Level 3—Inputs that are both significant to the fair value measurement and unobservable.

The carrying values and fair values of Arconic’s financial instruments were as follows:

 

     2016      2015  
December 31,    Carrying
value
     Fair
value
     Carrying
value
     Fair
value
 

Cash and cash equivalents

   $ 1,863      $ 1,863      $ 1,362      $ 1,362  

Restricted cash

     15        15        37        37  

Derivatives – current asset

     14        14        67        67  

Noncurrent receivables

     21        21        17        17  

Derivatives – noncurrent asset

     10        10        31        31  

Available-for-sale securities

     102        102        193        193  

Investment in common stock of Alcoa Corporation

     1,020        1,020        -        -  

Short-term borrowings

     36        36        38        38  

Derivatives – current liability

     5        5        49        49  

Commercial paper

     -        -        -        -  

Long-term debt due within one year

     4        4        3        3  

Derivatives – noncurrent liability

     3        3        19        19  

Contingent payment related to an acquisition

     78        78        130        130  

Long-term debt, less amount due within one year

     8,044        8,519        8,786        8,714  

The following methods were used to estimate the fair values of financial instruments:

Cash and cash equivalents, Restricted cash, Short-term borrowings, and Commercial paper. The carrying amounts approximate fair value because of the short maturity of the instruments. The fair value amounts for Cash and cash equivalents, Restricted cash, and Commercial paper were classified in Level 1, and Short-term borrowings were classified in Level 2.

Derivatives. The fair value of derivative contracts classified as Level 1 was based on identical unrestricted assets and liabilities. The fair value of derivative contracts classified as Level 2 was based on inputs other than quoted prices that are observable for the asset or liability (e.g. interest rates).
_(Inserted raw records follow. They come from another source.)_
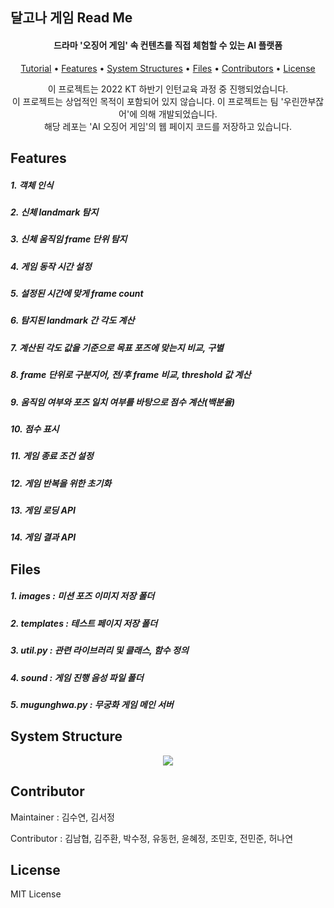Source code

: ## 달고나 게임 Read Me

<p align="center">
    
</p>
<h4 align="center">드라마 '오징어 게임' 속 컨텐츠를 직접 체험할 수 있는 AI 플랫폼</h4>
<p align="center">
  <a href="#tutorial">Tutorial</a></a> • 
  <a href="#features">Features</a> •  
  <a href="#system-structure">System Structures</a> •
  <a href="#Files">Files</a> • 
  <a href="#contributor">Contributors</a> • 
  <a href="#license">License</a>
</p>
<p align="center">
    이 프로젝트는 2022 KT 하반기 인턴교육 과정 중 진행되었습니다. <br/>
    이 프로젝트는 상업적인 목적이 포함되어 있지 않습니다. 
    이 프로젝트는 팀 '우린깐부잖어'에 의해 개발되었습니다.<br/>
    해당 레포는 'AI 오징어 게임'의 웹 페이지 코드를 저장하고 있습니다.      
</p>




## Features

<p align="center">
    <h5>1. 객체 인식</h5>
    <h5>2. 신체 landmark 탐지</h5>
    <h5>3. 신체 움직임 frame 단위 탐지</h5>
	<h5>4. 게임 동작 시간 설정</h5>
	<h5>5. 설정된 시간에 맞게 frame count</h5>
	<h5>6. 탐지된 landmark 간 각도 계산</h5>
	<h5>7. 계산된 각도 값을 기준으로 목표 포즈에 맞는지 비교, 구별</h5>
	<h5>8. frame 단위로 구분지어, 전/후 frame 비교, threshold 값 계산</h5>
	<h5>9. 움직임 여부와 포즈 일치 여부를 바탕으로 점수 계산(백분율)</h5>
	<h5>10. 점수 표시</h5>
    <h5>11. 게임 종료 조건 설정</h5>
    <h5>12. 게임 반복을 위한 초기화</h5>
    <h5>13. 게임 로딩 API</h5>
    <h5>14. 게임 결과 API</h5>
</p>


## Files
<p align="center">
    <h5>1. images : 미션 포즈 이미지 저장 폴더</h5>
    <h5>2. templates : 테스트 페이지 저장 폴더</h5>
    <h5>3. util.py : 관련 라이브러리 및 클래스, 함수 정의</h5>
    <h5>4. sound : 게임 진행 음성 파일 폴더</h5>
    <h5>5. mugunghwa.py : 무궁화 게임 메인 서버</h5>
</p>


## System Structure
<p align="center">
    <img src="https://user-images.githubusercontent.com/78125184/148163269-492f7c99-41c2-43ef-8170-5182d8730ff2.png"/>
</p>


## Contributor

Maintainer : 김수연, 김서정

Contributor : 김남협, 김주환, 박수정, 유동헌, 윤혜정, 조민호, 전민준, 허나연



## License

MIT License
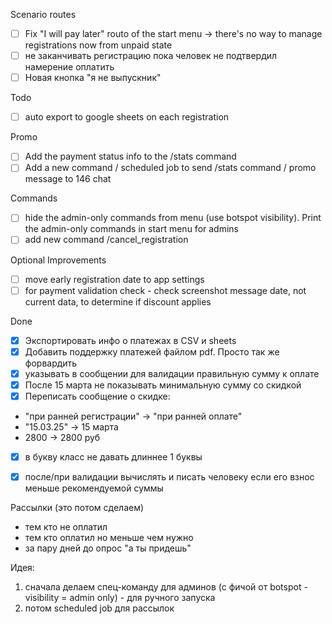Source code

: Scenario routes
- [ ] Fix "I will pay later" routo of the start menu -> there's no way to manage registrations now from unpaid state
- [ ]  не заканчивать регистрацию пока человек не подтвердил намерение оплатить
- [ ]  Новая кнопка "я не выпускник"

Todo
- [ ] auto export to google sheets on each registration

Promo
- [ ] Add the payment status info to the /stats command
- [ ] Add a new command / scheduled job to send /stats command / promo message to 146 chat

Commands
- [ ] hide the admin-only commands from menu (use botspot visibility). Print the admin-only commands in start menu for admins
- [ ] add new command /cancel_registration

Optional Improvements
- [ ] move early registration date to app settings
- [ ] for payment validation check - check screenshot message date, not current data, to determine if discount applies

Done
- [x] Экспортировать инфо о платежах в CSV и sheets
- [x] Добавить поддержку платежей файлом pdf. Просто так же форвардить
- [x] указывать в сообщении для валидации правильную сумму к оплате
- [x] После 15 марта не показывать минимальную сумму со скидкой
- [x] Переписать сообщение о скидке:
- "при ранней регистрации" -> "при ранней оплате"
- "15.03.25" -> 15 марта
- 2800 -> 2800 руб
- [x]  в букву класс не давать длиннее 1 буквы
- [x] после/при валидации вычислять и писать человеку если его взнос меньше рекомендуемой суммы


Рассылки (это потом сделаем)
- тем кто не оплатил
- тем кто оплатил но меньше чем нужно
- за пару дней до опрос "а ты придешь"

Идея:
1) сначала делаем спец-команду для админов (с фичой от botspot - visibility = admin only) - для ручного запуска
2) потом scheduled job для рассылок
Noncurrent receivables. The fair value of noncurrent receivables was based on anticipated cash flows, which approximates carrying value, and was classified in Level 2 of the fair value hierarchy.

Available-for-sale securities. The fair value of such securities was based on quoted market prices. These financial instruments consist of exchange-traded fixed income and equity securities, which are carried at fair value and were classified in Level 1 of the fair value hierarchy.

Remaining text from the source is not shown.